The credit crisis is hitting the fortunes of Australians hard, with the average person’s wealth falling by $12,100 to $237,000 in the last nine months as a result of the slide in property and sharemarkets.
The credit crisis is hitting the fortunes of Australians hard, with the average person’s wealth falling by $12,100 to $237,000 in the last nine months as a result of the slide in property and sharemarkets.
According to CommSec’s chief equities economist Craig James, average wealth has fallen by 3.6% in the last year – the biggest fall in Australians’ wealth in 17-and-a-half years.
“No one should under-estimate the impact of the global financial crisis on the Australian economy,” James says. “While significant fiscal and monetary stimulus is being applied to the economy, more efforts to boost activity will be required.”
James says the figure highlights the urgency and importance of the Federal Government’s $10.4 billion economic stimulus package, which will see cash handouts given to low and middle income earners and support for Australia’s struggling property sector.
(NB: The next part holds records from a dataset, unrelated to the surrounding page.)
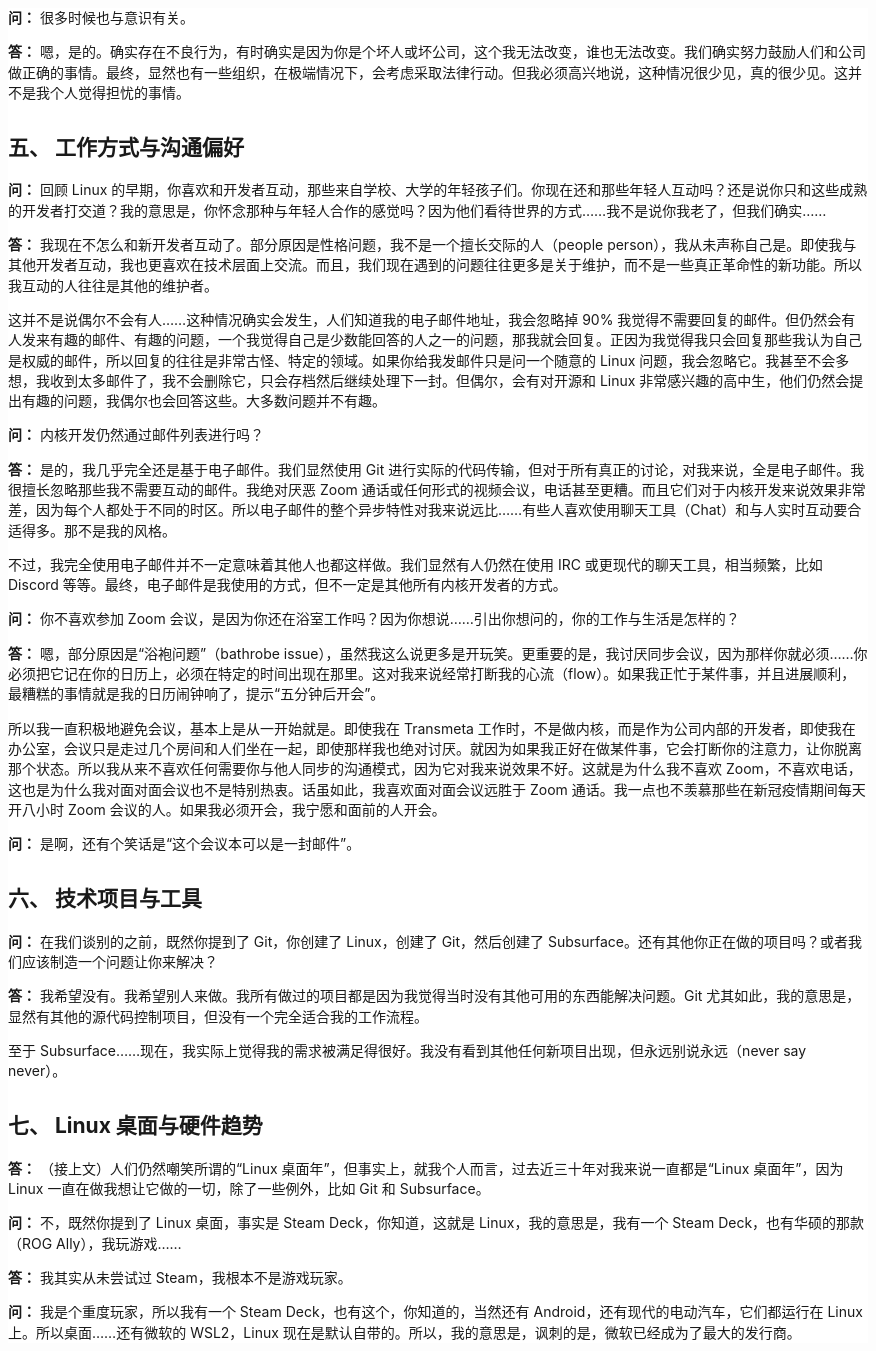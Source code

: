 **问：** 很多时候也与意识有关。

**答：** 嗯，是的。确实存在不良行为，有时确实是因为你是个坏人或坏公司，这个我无法改变，谁也无法改变。我们确实努力鼓励人们和公司做正确的事情。最终，显然也有一些组织，在极端情况下，会考虑采取法律行动。但我必须高兴地说，这种情况很少见，真的很少见。这并不是我个人觉得担忧的事情。

## 五、 工作方式与沟通偏好

**问：** 回顾 Linux 的早期，你喜欢和开发者互动，那些来自学校、大学的年轻孩子们。你现在还和那些年轻人互动吗？还是说你只和这些成熟的开发者打交道？我的意思是，你怀念那种与年轻人合作的感觉吗？因为他们看待世界的方式……我不是说你我老了，但我们确实……

**答：** 我现在不怎么和新开发者互动了。部分原因是性格问题，我不是一个擅长交际的人（people person），我从未声称自己是。即使我与其他开发者互动，我也更喜欢在技术层面上交流。而且，我们现在遇到的问题往往更多是关于维护，而不是一些真正革命性的新功能。所以我互动的人往往是其他的维护者。

这并不是说偶尔不会有人……这种情况确实会发生，人们知道我的电子邮件地址，我会忽略掉 90% 我觉得不需要回复的邮件。但仍然会有人发来有趣的邮件、有趣的问题，一个我觉得自己是少数能回答的人之一的问题，那我就会回复。正因为我觉得我只会回复那些我认为自己是权威的邮件，所以回复的往往是非常古怪、特定的领域。如果你给我发邮件只是问一个随意的 Linux 问题，我会忽略它。我甚至不会多想，我收到太多邮件了，我不会删除它，只会存档然后继续处理下一封。但偶尔，会有对开源和 Linux 非常感兴趣的高中生，他们仍然会提出有趣的问题，我偶尔也会回答这些。大多数问题并不有趣。

**问：** 内核开发仍然通过邮件列表进行吗？

**答：** 是的，我几乎完全还是基于电子邮件。我们显然使用 Git 进行实际的代码传输，但对于所有真正的讨论，对我来说，全是电子邮件。我很擅长忽略那些我不需要互动的邮件。我绝对厌恶 Zoom 通话或任何形式的视频会议，电话甚至更糟。而且它们对于内核开发来说效果非常差，因为每个人都处于不同的时区。所以电子邮件的整个异步特性对我来说远比……有些人喜欢使用聊天工具（Chat）和与人实时互动要合适得多。那不是我的风格。

不过，我完全使用电子邮件并不一定意味着其他人也都这样做。我们显然有人仍然在使用 IRC 或更现代的聊天工具，相当频繁，比如 Discord 等等。最终，电子邮件是我使用的方式，但不一定是其他所有内核开发者的方式。

**问：** 你不喜欢参加 Zoom 会议，是因为你还在浴室工作吗？因为你想说……引出你想问的，你的工作与生活是怎样的？

**答：** 嗯，部分原因是“浴袍问题”（bathrobe issue），虽然我这么说更多是开玩笑。更重要的是，我讨厌同步会议，因为那样你就必须……你必须把它记在你的日历上，必须在特定的时间出现在那里。这对我来说经常打断我的心流（flow）。如果我正忙于某件事，并且进展顺利，最糟糕的事情就是我的日历闹钟响了，提示“五分钟后开会”。

所以我一直积极地避免会议，基本上是从一开始就是。即使我在 Transmeta 工作时，不是做内核，而是作为公司内部的开发者，即使我在办公室，会议只是走过几个房间和人们坐在一起，即使那样我也绝对讨厌。就因为如果我正好在做某件事，它会打断你的注意力，让你脱离那个状态。所以我从来不喜欢任何需要你与他人同步的沟通模式，因为它对我来说效果不好。这就是为什么我不喜欢 Zoom，不喜欢电话，这也是为什么我对面对面会议也不是特别热衷。话虽如此，我喜欢面对面会议远胜于 Zoom 通话。我一点也不羡慕那些在新冠疫情期间每天开八小时 Zoom 会议的人。如果我必须开会，我宁愿和面前的人开会。

**问：** 是啊，还有个笑话是“这个会议本可以是一封邮件”。

## 六、 技术项目与工具

**问：** 在我们谈别的之前，既然你提到了 Git，你创建了 Linux，创建了 Git，然后创建了 Subsurface。还有其他你正在做的项目吗？或者我们应该制造一个问题让你来解决？

**答：** 我希望没有。我希望别人来做。我所有做过的项目都是因为我觉得当时没有其他可用的东西能解决问题。Git 尤其如此，我的意思是，显然有其他的源代码控制项目，但没有一个完全适合我的工作流程。

至于 Subsurface……现在，我实际上觉得我的需求被满足得很好。我没有看到其他任何新项目出现，但永远别说永远（never say never）。

## 七、 Linux 桌面与硬件趋势

**答：** （接上文）人们仍然嘲笑所谓的“Linux 桌面年”，但事实上，就我个人而言，过去近三十年对我来说一直都是“Linux 桌面年”，因为 Linux 一直在做我想让它做的一切，除了一些例外，比如 Git 和 Subsurface。

**问：** 不，既然你提到了 Linux 桌面，事实是 Steam Deck，你知道，这就是 Linux，我的意思是，我有一个 Steam Deck，也有华硕的那款（ROG Ally），我玩游戏……

**答：** 我其实从未尝试过 Steam，我根本不是游戏玩家。

**问：** 我是个重度玩家，所以我有一个 Steam Deck，也有这个，你知道的，当然还有 Android，还有现代的电动汽车，它们都运行在 Linux 上。所以桌面……还有微软的 WSL2，Linux 现在是默认自带的。所以，我的意思是，讽刺的是，微软已经成为了最大的发行商。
But James says this package will need to be supported by further interest rate cuts in the coming months.
“The Reserve Bank will need to quickly move the cash rate from 6% to a more normal or ‘neutral’ setting of around 5%.”
And while it’s hard to see much to smile about when your personal fortune is disappearing before your eyes, we should take heart from the fact the wealth levels of Australians are still almost double those of a decade ago.
Let’s hope we don’t give too much more back over the next few months.